Two other stroke cases were treated by a full technique using an “aspi-triver” through a balloon guiding catheter. One concerned a left M1 occlusion. The other was a wake-up stroke with a right terminal carotid artery occlusion associated with a subacute ischemia of the right upper limb due to a clot in the brachial artery. In this case, the peripheral clot was aspirated after the cerebral thrombectomy.
These stroke cases illustrate the need for adequate access to material, which must be developed, as well as the place of the MRI in patient selection.
The day’s program was completed by two industry sponsored symposiums: the first, MicroVention, concerned the evolution in the treatment of wide neck bifurcation aneurysms where the WEB device seems to be promising (present by Pr Ansaar T. Rai); the second by Medtronic was about preliminary results of the PREMIER clinical trial on Pipeline in small and medium aneurysms (Prof. Ricardo Hanel)
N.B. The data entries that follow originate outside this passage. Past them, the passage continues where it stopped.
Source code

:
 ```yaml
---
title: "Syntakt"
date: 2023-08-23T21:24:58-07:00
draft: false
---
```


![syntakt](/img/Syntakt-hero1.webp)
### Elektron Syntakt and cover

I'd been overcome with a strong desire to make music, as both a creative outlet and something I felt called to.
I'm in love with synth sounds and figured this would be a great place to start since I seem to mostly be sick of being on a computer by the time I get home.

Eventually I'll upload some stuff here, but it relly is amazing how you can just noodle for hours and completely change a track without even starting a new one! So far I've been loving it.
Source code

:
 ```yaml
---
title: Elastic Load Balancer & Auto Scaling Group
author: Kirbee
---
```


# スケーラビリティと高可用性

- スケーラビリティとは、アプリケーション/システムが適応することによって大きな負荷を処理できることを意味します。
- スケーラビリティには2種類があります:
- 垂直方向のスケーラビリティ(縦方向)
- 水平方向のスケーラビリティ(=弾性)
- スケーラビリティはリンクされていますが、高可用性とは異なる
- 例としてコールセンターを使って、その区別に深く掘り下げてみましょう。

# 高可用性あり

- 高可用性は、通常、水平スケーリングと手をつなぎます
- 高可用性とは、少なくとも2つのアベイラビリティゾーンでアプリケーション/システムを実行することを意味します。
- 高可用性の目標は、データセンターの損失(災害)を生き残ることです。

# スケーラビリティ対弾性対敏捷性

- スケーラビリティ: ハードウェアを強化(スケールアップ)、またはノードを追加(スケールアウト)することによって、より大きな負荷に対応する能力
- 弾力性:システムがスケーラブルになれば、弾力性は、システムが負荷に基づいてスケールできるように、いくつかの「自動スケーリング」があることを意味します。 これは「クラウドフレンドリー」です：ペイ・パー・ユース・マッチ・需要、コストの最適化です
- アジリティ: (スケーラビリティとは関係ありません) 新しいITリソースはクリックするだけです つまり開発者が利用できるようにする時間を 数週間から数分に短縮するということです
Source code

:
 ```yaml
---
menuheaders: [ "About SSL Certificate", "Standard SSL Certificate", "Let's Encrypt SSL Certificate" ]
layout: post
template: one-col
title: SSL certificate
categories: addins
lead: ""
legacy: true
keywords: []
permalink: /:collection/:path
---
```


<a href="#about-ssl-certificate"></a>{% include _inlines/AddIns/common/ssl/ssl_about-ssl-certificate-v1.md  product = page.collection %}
The day continued with the presentation of more selected cases by the attendees: Elias Rabahi presented a case of X stenting for a difficult ACom aneurysm; then Vitaly Kiselev showed us a case of an MCA aneurysm treated by double Barrel bypass, proximal M1 occlusion and finally by a flow diverter placement via the bypass. Stephanie Lenck demonstrated a left opercular AVM treated by a combined endovascular and microsurgical approach, which led to an interesting discussion about the best way to deal with AVMs in eloquent brain areas.
This was followed by Stephen Guerin who showed us a case a fusiform aneurysm treated by flow diverter and secondarily complicated by a stroke. The evolution was unfavourable despite mechanical thrombectomy.
Finally, Drs Boris Papon and Ansaar T. Rai presented cases of fusiform basilar artery aneurysm; a transitional fusiform aneurysm and a berry aneurysm, with unfavourable outcomes despite good anatomical treatment with flow-diverters. These last three presentations gave rise to a discussion about parent artery occlusion, a safer technique that could have avoided the thromboembolic and haemorrhagic complications seen in these presentations.